TASK REQUIREMENTS: Find out how many lines of the listing below include "assets" and report only that number.

DATASET CONTENT:
────────────────────────────────────────
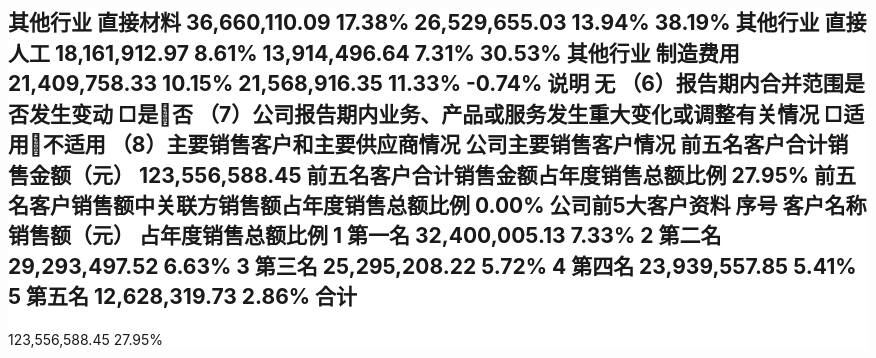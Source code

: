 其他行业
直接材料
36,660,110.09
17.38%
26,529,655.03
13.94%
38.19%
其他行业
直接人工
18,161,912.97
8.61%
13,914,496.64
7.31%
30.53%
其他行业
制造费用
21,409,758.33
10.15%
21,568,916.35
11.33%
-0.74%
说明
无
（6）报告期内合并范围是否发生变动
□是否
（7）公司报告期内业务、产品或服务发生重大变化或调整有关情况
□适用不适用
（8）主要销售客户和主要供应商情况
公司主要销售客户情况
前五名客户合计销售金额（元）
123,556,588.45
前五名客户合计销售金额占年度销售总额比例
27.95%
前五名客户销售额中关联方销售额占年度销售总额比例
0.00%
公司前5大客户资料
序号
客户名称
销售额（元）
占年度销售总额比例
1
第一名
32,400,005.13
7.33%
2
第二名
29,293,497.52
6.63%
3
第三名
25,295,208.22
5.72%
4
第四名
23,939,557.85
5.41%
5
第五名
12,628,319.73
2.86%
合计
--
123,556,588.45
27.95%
────────────────────────────────────────
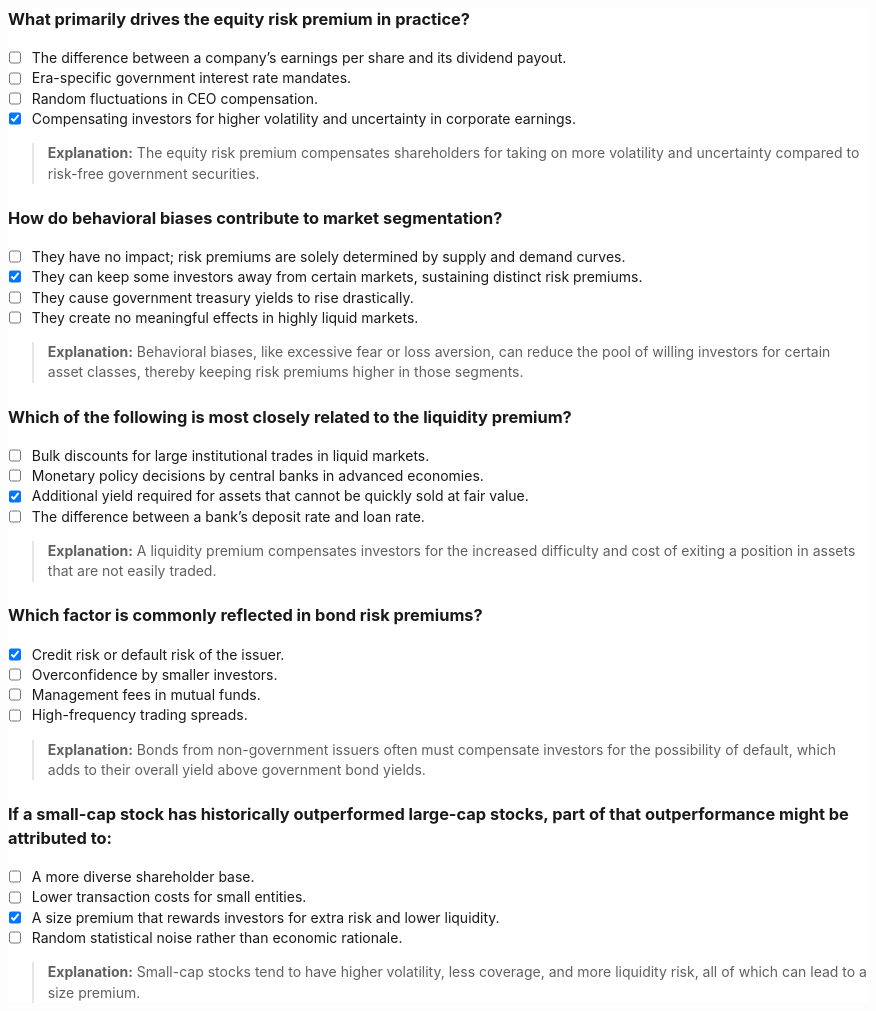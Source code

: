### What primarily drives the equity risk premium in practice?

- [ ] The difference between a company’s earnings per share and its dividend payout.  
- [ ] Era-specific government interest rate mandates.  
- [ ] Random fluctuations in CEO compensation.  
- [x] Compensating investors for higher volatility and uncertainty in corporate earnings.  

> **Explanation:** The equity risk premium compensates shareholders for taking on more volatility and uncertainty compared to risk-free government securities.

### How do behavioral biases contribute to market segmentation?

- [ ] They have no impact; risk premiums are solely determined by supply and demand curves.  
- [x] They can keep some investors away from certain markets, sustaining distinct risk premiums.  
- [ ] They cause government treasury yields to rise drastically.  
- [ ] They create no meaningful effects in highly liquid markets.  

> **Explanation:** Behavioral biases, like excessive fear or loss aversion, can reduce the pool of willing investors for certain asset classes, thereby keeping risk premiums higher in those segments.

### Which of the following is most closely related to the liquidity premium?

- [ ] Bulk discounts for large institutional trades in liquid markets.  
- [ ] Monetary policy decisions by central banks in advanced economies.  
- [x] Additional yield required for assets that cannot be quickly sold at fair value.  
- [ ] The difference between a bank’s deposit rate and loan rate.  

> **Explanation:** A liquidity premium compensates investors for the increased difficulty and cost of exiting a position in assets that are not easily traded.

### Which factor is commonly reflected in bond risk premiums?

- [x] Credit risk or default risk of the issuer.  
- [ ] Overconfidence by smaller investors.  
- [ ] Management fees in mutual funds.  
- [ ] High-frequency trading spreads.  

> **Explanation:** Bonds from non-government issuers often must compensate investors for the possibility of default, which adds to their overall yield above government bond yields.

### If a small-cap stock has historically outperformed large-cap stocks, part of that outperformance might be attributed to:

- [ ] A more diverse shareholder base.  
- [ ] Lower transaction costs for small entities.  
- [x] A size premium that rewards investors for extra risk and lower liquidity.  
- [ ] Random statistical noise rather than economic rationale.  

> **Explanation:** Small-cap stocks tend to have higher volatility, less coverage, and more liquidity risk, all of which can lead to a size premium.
────────────────────────────────────────
ANSWER SPACE: 2